[darcs-users] what about removing the unrevert command?
kowey at darcs.net
Mon Apr 4 12:28:24 UTC 2011
On Mon, Apr 04, 2011 at 11:40:43 +0100, Miles Gould wrote:
> 1) I don't think I've ever used "darcs unrevert".
> 2) I do, on the other hand, use "git stash" A LOT. It was one of the
> features that caused my last team to adopt git. If it had been clear to
> me that revert/unrevert could be used to implement "darcs stash", I'd
> probably have used them for that purpose.
Thanks for the feedback! I ♥ git stash too and would probably use it if
Darcs had such a feature.
Aside from the conflicting principles we're juggling, we have the
problem of trading off between user types.
> 4) My least favourite thing about darcs is its chattiness. Removing
> a "do you want to do this?" prompt is IMHO a win.
I agree. I hate the unrevert prompt too and I applaud any thinking
that would lead to it going away.
I also think that these qualities are desirable
* you can undo the revert operation
* no need to anticipate wanting to undo that revert operation
* no need to remember where you saved your revert work
* simple retrieval mechanism
* no need to remember special incantations (symmetry helps)
So what I think we should really do is ask ourselves why the "this will
make unrevert impossible" confirmation prompt exists, and how we can
kill that prompt.
We've seen four ideas so far:
1. status quo
2. revert -O
3. .bak files
4. git stash/unstash
5. _darcs/trash (Ganesh on IRC)
I'm not entirely against #4; I could see how it's actually quite
compatible with these goals.
I'm little bit worried about the stash stack. Is it too sophisticated?
Even for non-newbies, does it impose any extra cognitive/memory work
along the lines of "which stash do I recover and how?" or would we all
just tend to push/pop anyway?
Does anybody have any other ideas?
> 3) darcs' proliferation of undo commands is confusing to newbies.
> Speaking of which, I note that unrevert gets only a cursory mention on
Good. Thanks for pointing this out.
My complaint is that we are all speaking from our expert perspectives
which is not entirely healthy.
Let's suppose we had the following back-of-the-envelop "personas"  to
* Jacek - heavy user; maintainer; expert sophistication
Goals: keep repository history clean, well-structured;
* Steve - regular user; programmer in team; medium/low sophistication
Goals: be able to save things into version control
and get them back older versions later on; get back
to hacking as soon as possible!
* Adam - casual user; hobby open source contributor; medium
Goals: avoid fuss when submitting patches to FooBox open
* Mike - newbie; programming company intern
Goals: get started quickly, avoid frustration of dealing
with incomprehensible new tool
I'm making stuff up here (I admire Cooper-style ethnographic research
used to get more informed versions of these), so they may be bogus.
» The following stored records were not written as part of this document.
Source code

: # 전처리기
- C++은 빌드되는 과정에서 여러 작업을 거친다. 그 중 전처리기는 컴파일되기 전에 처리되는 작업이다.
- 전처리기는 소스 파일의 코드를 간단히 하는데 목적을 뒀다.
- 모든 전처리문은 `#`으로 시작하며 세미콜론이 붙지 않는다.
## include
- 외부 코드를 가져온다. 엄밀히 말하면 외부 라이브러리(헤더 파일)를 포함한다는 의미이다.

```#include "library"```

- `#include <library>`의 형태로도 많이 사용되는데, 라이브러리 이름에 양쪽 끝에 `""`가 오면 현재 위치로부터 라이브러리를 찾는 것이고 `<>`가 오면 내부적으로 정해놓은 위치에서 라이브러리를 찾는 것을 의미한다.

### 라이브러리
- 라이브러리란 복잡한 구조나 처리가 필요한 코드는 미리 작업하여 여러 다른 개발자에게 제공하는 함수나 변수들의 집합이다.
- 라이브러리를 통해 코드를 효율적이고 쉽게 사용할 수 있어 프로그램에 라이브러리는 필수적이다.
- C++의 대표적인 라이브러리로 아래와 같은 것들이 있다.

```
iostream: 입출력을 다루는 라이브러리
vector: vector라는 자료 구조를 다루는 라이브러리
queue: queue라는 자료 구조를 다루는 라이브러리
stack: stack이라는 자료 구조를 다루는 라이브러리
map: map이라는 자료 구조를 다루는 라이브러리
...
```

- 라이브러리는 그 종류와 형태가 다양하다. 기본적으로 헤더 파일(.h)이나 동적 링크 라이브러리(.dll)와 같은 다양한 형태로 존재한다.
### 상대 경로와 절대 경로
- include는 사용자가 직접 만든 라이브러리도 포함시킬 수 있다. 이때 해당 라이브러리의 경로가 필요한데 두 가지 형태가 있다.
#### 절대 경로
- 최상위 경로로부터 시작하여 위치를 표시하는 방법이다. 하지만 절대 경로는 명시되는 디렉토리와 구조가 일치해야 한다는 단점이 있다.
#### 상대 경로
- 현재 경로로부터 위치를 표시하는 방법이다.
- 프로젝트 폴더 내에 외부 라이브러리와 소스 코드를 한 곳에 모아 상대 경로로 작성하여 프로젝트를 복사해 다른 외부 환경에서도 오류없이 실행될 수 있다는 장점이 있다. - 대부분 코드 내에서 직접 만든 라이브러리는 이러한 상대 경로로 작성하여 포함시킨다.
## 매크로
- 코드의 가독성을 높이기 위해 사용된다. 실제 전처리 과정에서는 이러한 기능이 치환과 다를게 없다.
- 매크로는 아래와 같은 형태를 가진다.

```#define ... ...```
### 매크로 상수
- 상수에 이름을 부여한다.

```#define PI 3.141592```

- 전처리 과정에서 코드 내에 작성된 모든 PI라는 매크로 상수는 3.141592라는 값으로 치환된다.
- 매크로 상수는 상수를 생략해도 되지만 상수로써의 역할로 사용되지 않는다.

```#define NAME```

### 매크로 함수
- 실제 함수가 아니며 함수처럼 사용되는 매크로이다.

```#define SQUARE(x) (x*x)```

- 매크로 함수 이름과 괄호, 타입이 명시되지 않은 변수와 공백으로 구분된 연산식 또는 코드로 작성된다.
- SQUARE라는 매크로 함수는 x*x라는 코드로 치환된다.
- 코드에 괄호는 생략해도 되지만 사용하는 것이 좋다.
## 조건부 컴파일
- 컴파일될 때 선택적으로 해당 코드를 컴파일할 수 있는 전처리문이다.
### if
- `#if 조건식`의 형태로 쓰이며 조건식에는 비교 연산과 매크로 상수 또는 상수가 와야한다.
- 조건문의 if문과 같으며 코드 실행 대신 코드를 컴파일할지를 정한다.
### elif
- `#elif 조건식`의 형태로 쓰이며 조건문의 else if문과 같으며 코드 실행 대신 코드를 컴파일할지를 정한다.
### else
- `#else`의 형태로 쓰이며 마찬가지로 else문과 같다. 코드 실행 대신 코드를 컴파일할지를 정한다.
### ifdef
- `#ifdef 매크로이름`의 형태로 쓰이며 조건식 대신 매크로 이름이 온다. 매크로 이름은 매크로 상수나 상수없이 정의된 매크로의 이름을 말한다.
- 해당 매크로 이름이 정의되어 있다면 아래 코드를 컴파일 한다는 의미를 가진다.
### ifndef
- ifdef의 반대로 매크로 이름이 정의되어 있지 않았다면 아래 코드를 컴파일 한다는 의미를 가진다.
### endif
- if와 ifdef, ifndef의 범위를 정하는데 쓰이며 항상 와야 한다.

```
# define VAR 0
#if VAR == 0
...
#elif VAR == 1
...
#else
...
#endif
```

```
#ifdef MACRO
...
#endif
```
But assuming there is some truth to these, one problem is that the
kind of user who is going to chime in on this list is more likely
going to be a Jacek or maybe a Steve than an Adam or Mike. Miles has
done a nice job of bringing Steve (his last team) and Mike (newbies
confused by all the undo commands) into the picture. We need to hear a
bit more about users from the other parts of the spectrum that we care
Maybe I'm worrying over nothing. You give Adam and Mike git
stash/unstash and they would love it!